The View From This Tower

by Faraquet

Faraquet - The View From This Tower

Ratings

Music: ★★★☆☆ (3.5/5)

Sound: ☆☆☆☆☆ (0.0/5)

Review

**★★★★☆**

In the pantheon of late-90s post-hardcore, few bands managed to thread the needle between mathematical precision and emotional heft quite like Faraquet. The Washington D.C. trio's 2000 masterpiece "The View From This Tower" stands as a testament to what happens when punk rock grows up, gets a degree in music theory, and still remembers how to throw a proper tantrum.

Emerging from the ashes of Hoover – one of the District's most revered emo pioneers – guitarist/vocalist Devin Ocampo, bassist/vocalist Janet Morgan, and drummer Chad Molter had already proven their mettle in D.C.'s notoriously demanding hardcore scene. But where Hoover dealt in raw emotional catharsis, Faraquet represented evolution, a band willing to deconstruct their influences and rebuild them into something altogether more sophisticated. The trio spent the better part of the late '90s honing their craft, releasing a handful of singles and EPs that hinted at their potential while touring relentlessly through America's underground circuit.

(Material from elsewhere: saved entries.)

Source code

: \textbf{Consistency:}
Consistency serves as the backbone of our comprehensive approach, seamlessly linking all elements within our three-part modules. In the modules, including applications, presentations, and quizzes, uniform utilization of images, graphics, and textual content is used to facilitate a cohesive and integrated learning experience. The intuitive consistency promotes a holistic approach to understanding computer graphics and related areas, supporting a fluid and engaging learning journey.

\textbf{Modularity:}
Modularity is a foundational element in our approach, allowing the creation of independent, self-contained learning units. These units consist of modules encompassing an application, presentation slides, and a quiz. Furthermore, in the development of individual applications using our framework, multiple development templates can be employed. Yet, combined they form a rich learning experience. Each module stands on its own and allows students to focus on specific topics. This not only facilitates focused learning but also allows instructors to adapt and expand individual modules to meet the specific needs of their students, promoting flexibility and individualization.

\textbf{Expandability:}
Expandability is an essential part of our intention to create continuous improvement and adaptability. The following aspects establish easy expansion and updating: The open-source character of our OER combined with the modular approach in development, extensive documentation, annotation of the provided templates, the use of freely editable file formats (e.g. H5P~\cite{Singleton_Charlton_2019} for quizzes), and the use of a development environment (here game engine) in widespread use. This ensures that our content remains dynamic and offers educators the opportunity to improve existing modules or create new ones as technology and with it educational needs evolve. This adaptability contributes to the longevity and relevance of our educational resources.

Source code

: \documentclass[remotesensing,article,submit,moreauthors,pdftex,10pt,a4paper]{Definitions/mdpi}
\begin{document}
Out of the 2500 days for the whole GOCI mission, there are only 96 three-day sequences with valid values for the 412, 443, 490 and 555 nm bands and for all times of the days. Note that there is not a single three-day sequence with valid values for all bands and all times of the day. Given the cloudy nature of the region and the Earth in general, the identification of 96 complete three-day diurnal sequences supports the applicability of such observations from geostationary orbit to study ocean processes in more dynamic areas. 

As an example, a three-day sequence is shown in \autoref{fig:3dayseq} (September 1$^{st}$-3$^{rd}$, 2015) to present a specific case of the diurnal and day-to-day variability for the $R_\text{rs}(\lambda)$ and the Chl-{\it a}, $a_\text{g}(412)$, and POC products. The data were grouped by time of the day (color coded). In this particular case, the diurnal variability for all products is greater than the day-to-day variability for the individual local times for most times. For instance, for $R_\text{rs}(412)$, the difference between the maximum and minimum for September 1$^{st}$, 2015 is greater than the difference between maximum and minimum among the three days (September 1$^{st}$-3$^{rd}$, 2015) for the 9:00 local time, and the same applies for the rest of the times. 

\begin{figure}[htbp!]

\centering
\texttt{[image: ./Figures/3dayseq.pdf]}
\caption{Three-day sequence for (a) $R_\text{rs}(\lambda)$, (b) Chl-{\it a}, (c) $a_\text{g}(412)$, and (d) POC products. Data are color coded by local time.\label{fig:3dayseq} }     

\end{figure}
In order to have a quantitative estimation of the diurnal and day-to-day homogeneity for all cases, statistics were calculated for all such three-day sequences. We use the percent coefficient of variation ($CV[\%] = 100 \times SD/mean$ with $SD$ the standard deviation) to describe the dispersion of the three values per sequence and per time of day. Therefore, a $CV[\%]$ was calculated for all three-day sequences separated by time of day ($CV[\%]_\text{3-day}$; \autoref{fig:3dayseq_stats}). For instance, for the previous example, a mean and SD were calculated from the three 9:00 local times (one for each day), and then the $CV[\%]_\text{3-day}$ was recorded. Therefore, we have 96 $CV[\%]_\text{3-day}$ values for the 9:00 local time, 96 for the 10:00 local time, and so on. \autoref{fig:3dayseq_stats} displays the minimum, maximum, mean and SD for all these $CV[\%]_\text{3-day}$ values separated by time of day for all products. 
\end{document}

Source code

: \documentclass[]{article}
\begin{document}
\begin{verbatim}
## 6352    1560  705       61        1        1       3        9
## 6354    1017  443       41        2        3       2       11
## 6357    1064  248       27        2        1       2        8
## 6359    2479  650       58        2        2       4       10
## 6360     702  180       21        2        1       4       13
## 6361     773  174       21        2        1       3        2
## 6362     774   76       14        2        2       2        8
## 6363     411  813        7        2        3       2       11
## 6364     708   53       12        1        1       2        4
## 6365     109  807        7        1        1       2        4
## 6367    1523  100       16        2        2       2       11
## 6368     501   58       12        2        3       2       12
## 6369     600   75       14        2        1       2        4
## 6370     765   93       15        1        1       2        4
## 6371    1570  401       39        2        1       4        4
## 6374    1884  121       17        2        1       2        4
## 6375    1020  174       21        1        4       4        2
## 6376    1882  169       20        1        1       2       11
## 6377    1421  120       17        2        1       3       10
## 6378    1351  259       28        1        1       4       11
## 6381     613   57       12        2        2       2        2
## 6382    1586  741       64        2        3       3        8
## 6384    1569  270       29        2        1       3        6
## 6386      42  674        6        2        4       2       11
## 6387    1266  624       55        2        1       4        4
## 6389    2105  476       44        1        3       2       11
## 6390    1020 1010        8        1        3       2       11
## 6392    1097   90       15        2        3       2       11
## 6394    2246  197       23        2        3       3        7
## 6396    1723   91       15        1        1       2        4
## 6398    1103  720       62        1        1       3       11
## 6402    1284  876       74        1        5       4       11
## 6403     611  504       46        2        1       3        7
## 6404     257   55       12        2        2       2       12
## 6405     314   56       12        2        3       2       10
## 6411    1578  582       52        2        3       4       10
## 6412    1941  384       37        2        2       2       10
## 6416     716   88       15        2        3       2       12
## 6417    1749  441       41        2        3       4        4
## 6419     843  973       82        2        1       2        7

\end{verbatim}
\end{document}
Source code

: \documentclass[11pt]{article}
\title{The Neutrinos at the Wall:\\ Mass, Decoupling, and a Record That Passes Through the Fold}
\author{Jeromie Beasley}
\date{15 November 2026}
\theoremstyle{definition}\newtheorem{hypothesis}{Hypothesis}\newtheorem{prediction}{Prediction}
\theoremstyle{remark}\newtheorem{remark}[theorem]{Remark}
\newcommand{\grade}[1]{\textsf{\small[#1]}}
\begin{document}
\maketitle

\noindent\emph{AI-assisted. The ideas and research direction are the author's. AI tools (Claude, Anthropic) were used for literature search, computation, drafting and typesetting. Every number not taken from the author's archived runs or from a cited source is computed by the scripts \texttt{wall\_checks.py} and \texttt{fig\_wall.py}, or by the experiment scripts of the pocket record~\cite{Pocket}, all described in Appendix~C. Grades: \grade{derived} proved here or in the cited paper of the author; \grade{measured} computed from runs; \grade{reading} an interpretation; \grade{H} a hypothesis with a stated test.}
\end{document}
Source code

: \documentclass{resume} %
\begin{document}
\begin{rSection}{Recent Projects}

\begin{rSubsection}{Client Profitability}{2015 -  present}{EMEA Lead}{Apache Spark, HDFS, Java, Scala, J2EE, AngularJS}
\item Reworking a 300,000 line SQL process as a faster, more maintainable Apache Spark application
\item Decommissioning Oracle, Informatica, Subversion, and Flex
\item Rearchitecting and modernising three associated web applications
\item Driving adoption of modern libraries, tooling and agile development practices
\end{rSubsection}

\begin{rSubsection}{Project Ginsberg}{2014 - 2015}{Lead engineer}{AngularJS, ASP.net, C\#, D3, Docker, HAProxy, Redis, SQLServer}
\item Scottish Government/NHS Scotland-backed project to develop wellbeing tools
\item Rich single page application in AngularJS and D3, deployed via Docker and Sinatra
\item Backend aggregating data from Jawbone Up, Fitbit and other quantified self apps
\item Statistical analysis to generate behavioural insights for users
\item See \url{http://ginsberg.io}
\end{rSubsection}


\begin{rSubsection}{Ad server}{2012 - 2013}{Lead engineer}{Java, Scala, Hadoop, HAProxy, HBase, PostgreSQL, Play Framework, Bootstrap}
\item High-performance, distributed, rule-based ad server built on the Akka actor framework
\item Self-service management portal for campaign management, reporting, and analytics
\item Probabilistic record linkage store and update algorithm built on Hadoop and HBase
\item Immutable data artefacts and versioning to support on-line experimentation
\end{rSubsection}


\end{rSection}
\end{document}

"The View From This Tower" finds the band at their creative apex, delivering ten tracks of intricate, angular post-hardcore that feels both cerebral and visceral. This isn't the kind of music you put on for background ambience – every song demands attention, rewarding careful listeners with layers of complexity that reveal themselves over repeated spins. Faraquet's approach is deceptively mathematical, built on interlocking rhythms and unconventional time signatures that somehow never feel academic or cold.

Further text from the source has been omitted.